Lieberman viewed himself as a centrist Democrat, solidly in his party’s mainstream with his support of abortion rights, environmental protections, gay rights and gun control. But he was also unafraid to stray from Democratic orthodoxy, most notably in his consistently hawkish stands on foreign policy.
His full-throated support of the 2003 invasion of Iraq and the increasingly unpopular war that followed doomed Lieberman’s bid for the Democratic presidential nomination in 2004 and led to his rejection by Connecticut Democrats when he sought his fourth Senate term in 2006. He kept his seat by running that November as an independent candidate and attracting substantial support from Republican and unaffiliated voters.
“I have not always fit comfortably into conventional political boxes,” Lieberman said near the end of his Senate career, an understatement that tiptoed around the anger his maverick ways stoked among many liberals.
His transition from Al Gore’s running mate in 2000 on the Democratic ticket to high-profile cheerleader for Republican presidential candidate John McCain eight years later was a turnaround unmatched in recent American politics.
In a prime-time speech at the 2008 Republican convention, Lieberman hailed McCain, a senator from Arizona and former prisoner of war in Vietnam, for his courage and accomplishment.
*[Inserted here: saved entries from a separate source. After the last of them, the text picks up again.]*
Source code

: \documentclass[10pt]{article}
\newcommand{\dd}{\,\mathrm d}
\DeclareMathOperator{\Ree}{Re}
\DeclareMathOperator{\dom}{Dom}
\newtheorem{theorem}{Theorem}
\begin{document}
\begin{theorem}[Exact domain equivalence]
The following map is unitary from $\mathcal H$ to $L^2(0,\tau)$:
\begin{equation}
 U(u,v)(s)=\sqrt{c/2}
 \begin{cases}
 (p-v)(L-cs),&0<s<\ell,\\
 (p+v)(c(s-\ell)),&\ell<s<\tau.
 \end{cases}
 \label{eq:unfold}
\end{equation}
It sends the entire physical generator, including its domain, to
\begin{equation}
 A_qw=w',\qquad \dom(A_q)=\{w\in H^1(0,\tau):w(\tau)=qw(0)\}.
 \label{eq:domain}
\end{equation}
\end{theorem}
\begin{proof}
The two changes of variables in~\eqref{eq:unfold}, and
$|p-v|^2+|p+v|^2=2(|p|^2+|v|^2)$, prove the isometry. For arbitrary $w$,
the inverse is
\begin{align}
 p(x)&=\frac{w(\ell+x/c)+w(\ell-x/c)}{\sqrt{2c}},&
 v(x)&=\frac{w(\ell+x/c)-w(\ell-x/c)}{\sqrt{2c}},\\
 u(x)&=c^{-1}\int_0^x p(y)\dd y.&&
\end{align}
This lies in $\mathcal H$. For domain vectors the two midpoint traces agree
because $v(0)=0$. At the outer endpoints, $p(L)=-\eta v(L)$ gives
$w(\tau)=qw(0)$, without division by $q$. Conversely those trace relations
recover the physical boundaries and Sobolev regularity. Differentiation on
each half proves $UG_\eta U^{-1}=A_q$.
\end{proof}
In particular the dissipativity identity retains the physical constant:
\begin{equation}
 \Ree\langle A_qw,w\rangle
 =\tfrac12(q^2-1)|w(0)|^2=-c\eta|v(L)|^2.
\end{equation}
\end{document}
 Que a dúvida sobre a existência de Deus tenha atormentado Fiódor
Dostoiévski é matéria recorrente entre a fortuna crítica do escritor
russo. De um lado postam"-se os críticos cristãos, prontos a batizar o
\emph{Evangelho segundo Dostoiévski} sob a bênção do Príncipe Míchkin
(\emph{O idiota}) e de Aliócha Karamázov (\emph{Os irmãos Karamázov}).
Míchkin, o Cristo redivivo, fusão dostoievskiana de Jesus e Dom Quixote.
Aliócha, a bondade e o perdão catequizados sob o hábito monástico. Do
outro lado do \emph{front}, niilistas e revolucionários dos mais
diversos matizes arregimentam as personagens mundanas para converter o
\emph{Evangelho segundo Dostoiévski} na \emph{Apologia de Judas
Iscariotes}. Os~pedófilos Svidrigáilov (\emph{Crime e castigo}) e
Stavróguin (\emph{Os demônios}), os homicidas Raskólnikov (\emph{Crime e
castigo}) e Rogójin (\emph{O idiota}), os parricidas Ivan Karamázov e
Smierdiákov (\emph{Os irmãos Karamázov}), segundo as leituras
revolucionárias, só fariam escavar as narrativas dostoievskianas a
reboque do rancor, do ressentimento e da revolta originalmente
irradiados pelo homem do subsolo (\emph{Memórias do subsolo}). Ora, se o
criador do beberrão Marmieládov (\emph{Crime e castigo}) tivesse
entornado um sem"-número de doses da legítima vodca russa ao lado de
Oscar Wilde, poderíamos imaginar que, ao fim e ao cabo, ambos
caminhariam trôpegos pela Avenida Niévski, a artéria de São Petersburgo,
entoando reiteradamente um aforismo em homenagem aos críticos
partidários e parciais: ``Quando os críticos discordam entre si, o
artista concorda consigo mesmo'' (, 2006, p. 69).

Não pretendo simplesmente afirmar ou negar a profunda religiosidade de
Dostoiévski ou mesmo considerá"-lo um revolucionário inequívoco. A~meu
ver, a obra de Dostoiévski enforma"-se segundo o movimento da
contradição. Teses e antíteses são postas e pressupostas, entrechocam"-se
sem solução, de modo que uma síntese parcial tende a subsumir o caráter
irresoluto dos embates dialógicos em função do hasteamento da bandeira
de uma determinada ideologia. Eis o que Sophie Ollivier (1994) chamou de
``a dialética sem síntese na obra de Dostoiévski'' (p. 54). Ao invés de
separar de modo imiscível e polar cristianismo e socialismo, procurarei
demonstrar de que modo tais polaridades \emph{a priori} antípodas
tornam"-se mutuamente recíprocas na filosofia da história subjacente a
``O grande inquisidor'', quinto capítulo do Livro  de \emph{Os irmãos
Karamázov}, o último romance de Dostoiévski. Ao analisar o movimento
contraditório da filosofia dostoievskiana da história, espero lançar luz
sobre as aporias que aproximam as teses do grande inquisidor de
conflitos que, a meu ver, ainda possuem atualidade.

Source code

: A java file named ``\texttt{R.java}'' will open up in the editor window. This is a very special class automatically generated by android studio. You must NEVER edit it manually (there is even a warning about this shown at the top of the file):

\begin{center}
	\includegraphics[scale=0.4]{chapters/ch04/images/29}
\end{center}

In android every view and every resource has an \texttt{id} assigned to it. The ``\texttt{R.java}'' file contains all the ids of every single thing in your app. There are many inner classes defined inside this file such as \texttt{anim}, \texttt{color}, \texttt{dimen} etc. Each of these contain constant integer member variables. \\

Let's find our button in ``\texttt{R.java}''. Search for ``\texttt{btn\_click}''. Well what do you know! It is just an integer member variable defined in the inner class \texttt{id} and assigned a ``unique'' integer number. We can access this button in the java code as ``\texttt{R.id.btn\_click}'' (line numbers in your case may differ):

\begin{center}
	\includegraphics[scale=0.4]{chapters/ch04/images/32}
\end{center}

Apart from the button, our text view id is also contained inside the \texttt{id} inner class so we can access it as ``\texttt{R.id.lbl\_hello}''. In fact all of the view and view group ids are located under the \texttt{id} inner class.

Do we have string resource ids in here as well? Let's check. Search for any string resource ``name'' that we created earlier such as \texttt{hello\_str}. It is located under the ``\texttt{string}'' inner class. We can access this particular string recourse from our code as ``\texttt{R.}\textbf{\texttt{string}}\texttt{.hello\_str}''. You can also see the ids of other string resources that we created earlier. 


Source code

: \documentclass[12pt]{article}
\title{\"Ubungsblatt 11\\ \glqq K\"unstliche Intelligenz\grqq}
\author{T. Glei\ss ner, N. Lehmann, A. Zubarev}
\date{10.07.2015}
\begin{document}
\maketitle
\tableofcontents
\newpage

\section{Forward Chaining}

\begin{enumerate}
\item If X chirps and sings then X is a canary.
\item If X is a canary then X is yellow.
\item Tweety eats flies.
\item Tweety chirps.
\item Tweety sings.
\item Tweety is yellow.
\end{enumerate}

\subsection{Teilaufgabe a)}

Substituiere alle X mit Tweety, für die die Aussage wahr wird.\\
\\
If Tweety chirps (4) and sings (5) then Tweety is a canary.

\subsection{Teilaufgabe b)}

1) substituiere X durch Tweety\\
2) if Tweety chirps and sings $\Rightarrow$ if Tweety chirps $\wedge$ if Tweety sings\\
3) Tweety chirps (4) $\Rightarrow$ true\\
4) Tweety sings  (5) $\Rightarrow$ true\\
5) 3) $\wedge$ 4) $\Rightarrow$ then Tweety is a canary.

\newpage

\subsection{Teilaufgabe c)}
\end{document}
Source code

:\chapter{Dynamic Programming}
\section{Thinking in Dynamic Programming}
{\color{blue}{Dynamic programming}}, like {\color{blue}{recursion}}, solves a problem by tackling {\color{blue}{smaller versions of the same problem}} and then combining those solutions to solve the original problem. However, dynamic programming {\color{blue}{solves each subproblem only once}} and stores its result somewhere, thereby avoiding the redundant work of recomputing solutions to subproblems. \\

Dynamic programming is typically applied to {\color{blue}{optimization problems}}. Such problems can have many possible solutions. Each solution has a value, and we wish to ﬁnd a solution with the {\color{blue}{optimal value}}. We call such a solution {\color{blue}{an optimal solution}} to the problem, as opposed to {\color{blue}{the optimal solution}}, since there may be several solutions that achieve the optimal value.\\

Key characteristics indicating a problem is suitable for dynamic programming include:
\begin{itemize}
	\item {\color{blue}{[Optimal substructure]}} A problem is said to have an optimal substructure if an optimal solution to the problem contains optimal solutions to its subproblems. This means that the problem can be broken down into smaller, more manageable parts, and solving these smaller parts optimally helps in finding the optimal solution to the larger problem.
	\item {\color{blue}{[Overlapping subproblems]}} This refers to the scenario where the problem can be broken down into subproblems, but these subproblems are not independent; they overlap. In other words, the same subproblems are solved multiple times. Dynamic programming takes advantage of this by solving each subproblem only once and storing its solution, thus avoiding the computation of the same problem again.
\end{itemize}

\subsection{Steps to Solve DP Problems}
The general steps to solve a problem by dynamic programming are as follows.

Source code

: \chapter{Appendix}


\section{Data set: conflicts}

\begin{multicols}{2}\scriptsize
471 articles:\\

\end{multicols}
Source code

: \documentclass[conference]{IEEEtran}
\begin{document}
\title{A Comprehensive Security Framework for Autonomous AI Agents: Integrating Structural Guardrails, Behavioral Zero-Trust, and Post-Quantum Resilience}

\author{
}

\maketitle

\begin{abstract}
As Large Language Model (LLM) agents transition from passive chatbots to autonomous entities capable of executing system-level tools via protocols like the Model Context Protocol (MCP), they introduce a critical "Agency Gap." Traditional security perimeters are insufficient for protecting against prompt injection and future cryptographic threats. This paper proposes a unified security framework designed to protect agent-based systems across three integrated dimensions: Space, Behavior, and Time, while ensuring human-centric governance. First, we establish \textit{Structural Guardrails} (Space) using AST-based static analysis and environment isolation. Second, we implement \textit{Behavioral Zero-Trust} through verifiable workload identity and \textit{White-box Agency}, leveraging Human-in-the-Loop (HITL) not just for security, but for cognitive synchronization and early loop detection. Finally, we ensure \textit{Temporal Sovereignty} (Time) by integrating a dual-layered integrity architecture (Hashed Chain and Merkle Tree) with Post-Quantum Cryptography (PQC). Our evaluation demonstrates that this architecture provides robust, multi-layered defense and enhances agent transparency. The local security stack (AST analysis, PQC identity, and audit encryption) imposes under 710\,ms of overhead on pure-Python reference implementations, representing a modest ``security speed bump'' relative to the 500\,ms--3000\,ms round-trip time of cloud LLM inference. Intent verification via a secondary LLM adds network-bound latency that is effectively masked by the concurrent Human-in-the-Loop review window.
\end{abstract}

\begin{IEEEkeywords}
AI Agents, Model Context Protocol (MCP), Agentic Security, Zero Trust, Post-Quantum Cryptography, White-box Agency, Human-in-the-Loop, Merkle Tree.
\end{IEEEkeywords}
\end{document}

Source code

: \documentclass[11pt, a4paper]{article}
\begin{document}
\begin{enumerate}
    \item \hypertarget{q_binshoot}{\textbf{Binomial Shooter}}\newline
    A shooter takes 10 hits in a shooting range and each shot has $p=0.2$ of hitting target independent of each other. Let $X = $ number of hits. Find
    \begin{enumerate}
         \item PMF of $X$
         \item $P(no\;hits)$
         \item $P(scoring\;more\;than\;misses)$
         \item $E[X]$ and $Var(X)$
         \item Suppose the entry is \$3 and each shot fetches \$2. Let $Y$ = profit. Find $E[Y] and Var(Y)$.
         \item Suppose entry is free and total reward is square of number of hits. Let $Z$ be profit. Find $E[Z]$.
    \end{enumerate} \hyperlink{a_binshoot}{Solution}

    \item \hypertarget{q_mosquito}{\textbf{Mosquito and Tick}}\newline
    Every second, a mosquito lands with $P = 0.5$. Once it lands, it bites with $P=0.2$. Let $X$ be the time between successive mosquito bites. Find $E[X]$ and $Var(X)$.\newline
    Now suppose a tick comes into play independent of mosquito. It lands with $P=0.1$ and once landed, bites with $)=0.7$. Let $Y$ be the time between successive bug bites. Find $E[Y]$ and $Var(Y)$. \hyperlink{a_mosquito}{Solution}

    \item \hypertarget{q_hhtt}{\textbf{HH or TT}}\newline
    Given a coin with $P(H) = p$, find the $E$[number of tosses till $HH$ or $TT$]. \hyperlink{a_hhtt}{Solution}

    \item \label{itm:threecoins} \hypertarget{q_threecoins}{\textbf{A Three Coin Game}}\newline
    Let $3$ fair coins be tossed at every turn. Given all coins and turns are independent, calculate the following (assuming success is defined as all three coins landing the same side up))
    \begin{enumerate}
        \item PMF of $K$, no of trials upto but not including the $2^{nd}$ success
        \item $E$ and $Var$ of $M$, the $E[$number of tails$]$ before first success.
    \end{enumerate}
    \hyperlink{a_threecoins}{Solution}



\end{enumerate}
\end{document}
He dismissed Barack Obama, the one-term senator from Illinois and Democratic nominee, as “a gifted and eloquent young man” who lacked the experience needed in the White House.
On international trips to Iraq and other hot spots, Lieberman and McCain had become close friends as well as allies in support of the Iraq War — including President George W. Bush’s decision in 2007 to shore up the faltering U.S. military effort with the “surge” of thousands of additional troops.
McCain seriously considered making Lieberman his running mate, but his advisers warned that Lieberman’s Democratic history and voting record, particularly his stand in favor of abortion rights, would anger convention delegates and split the party. McCain instead chose the right-wing populist governor of Alaska, Sarah Palin, a decision he later said he regretted.
Lieberman continued to draw Democrats’ ire after leaving the Senate in 2012, most especially with his efforts to mount a third-party presidential ticket in the 2024 election. As a co-chair of the centrist group No Labels, he helped lead the organization’s campaign to field an alternative to the major-party candidates — a move that some Democrats feared would take votes from President Joe Biden and help Donald Trump recapture the White House.